══ Material provided

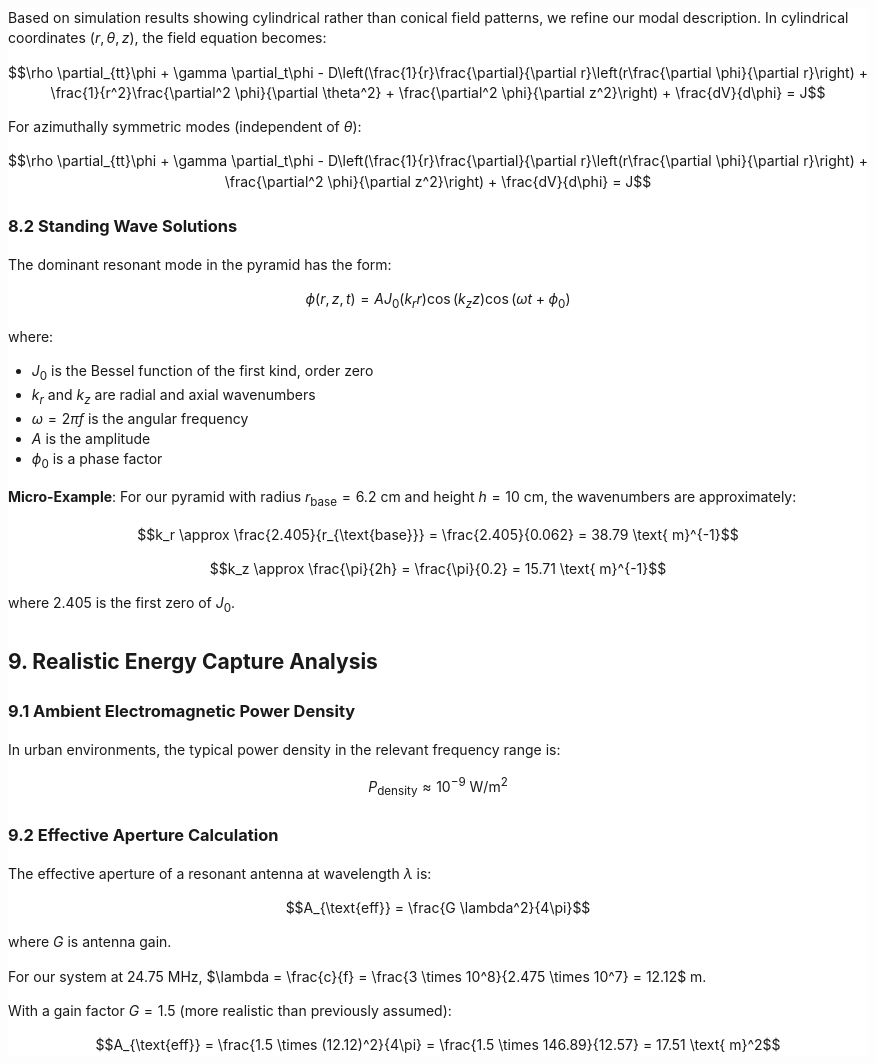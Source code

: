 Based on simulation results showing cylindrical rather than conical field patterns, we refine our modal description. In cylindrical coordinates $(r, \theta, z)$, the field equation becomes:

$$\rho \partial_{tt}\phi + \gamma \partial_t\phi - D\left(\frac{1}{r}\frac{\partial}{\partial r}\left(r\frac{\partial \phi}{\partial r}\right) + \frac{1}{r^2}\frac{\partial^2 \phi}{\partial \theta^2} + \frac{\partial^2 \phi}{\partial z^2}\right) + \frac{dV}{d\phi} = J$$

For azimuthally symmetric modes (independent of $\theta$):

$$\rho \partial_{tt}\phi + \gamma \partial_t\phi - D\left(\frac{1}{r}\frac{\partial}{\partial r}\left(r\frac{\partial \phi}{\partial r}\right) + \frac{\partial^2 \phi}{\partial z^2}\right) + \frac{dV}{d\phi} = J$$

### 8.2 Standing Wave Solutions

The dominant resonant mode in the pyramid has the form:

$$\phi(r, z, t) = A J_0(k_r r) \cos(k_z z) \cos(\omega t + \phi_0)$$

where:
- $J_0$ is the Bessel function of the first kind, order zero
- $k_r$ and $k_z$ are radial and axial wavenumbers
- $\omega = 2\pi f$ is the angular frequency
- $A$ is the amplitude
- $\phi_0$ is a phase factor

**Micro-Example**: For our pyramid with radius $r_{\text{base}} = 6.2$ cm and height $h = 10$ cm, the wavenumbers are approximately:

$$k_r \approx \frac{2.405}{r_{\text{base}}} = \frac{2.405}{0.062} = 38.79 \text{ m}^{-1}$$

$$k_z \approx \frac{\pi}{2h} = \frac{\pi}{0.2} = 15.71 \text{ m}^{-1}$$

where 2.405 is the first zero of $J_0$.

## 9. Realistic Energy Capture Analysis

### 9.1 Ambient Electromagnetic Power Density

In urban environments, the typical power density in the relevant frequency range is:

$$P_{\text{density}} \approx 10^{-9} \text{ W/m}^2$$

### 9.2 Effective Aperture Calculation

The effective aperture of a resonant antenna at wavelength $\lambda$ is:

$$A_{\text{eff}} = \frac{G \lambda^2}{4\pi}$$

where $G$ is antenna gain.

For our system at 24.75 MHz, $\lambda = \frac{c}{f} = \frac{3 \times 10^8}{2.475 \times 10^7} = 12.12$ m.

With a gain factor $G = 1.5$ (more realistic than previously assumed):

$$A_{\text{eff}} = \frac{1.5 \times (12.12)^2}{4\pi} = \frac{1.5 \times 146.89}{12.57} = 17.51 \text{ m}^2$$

════
══ Material provided

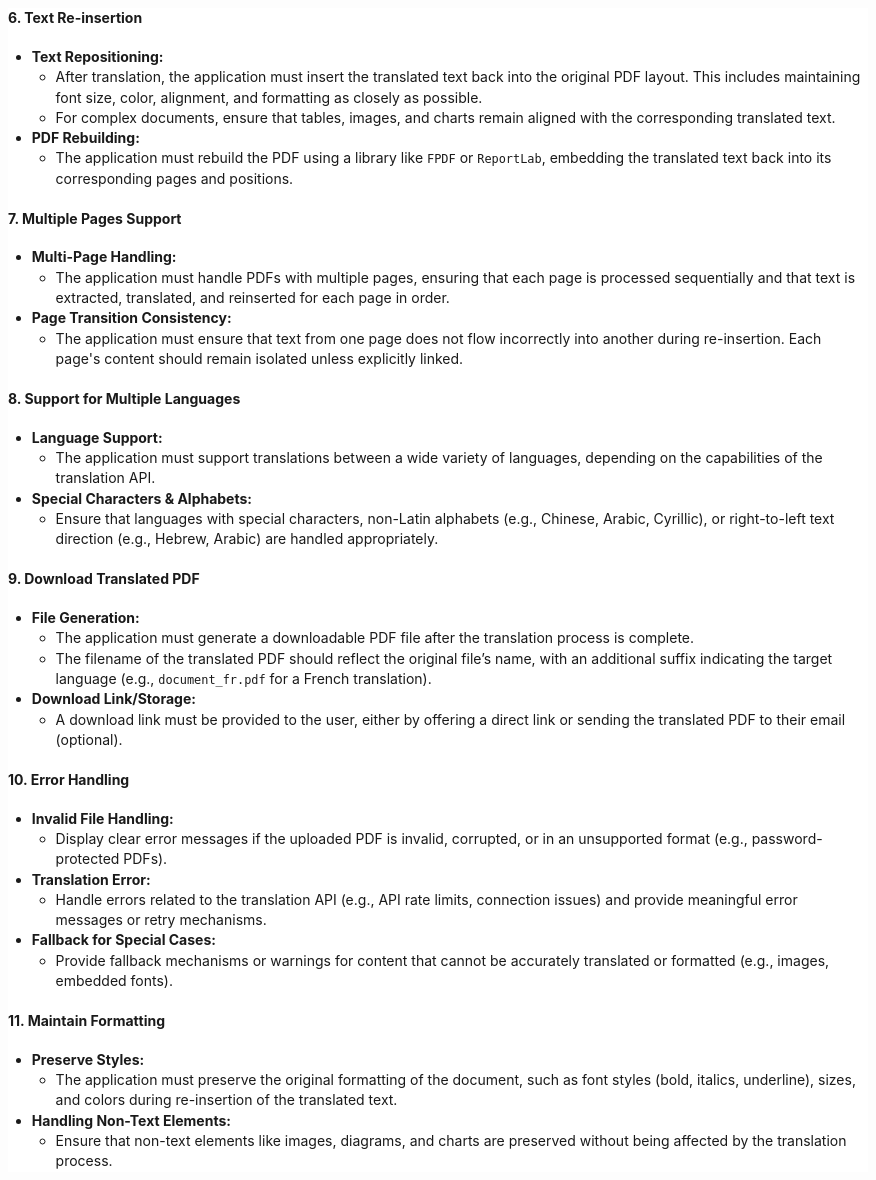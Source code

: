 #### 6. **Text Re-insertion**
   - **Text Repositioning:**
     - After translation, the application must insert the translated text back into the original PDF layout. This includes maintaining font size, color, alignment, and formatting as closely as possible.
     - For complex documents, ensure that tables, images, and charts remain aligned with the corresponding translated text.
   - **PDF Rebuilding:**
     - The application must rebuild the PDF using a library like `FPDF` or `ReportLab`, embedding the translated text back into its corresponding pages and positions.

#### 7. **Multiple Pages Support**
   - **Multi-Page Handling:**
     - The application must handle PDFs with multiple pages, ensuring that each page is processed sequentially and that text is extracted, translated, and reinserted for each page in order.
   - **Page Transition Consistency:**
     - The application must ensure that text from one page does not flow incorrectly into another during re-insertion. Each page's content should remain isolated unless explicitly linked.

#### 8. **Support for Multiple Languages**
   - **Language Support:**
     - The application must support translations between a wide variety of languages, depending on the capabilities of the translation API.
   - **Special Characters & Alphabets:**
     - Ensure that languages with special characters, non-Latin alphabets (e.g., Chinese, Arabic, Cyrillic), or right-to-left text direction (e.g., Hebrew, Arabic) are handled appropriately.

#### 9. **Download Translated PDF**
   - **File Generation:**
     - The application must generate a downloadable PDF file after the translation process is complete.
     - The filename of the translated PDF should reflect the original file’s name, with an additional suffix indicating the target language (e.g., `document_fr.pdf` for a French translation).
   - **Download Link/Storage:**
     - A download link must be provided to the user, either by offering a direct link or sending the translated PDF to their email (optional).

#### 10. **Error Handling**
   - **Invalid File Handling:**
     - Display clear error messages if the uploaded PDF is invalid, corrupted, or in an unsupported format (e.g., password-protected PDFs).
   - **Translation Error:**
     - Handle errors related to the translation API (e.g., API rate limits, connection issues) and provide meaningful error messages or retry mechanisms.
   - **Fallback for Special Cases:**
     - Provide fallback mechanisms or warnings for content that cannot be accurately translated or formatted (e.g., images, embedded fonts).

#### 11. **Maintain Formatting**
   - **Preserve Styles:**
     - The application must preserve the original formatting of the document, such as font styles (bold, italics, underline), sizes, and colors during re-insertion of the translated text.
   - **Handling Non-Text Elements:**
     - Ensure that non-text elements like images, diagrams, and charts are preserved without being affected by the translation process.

════
══ Material provided

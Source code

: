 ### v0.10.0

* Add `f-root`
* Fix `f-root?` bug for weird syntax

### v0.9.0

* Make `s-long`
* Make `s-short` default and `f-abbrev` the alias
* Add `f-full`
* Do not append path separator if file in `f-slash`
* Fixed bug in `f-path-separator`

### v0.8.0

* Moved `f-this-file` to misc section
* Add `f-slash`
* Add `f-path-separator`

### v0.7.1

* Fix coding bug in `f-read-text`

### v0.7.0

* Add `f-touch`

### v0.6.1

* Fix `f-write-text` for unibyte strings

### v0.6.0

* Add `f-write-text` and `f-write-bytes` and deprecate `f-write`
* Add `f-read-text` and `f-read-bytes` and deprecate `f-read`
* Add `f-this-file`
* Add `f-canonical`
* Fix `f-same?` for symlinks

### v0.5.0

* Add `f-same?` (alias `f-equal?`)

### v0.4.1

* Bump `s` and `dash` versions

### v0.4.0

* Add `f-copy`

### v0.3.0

════

▶ **Activity**:
For the word "like", return every line of the records that holds it.

▶ **Output below**:
     - The application must rebuild the PDF using a library like `FPDF` or `ReportLab`, embedding the translated text back into its corresponding pages and positions.
     - Ensure that non-text elements like images, diagrams, and charts are preserved without being affected by the translation process.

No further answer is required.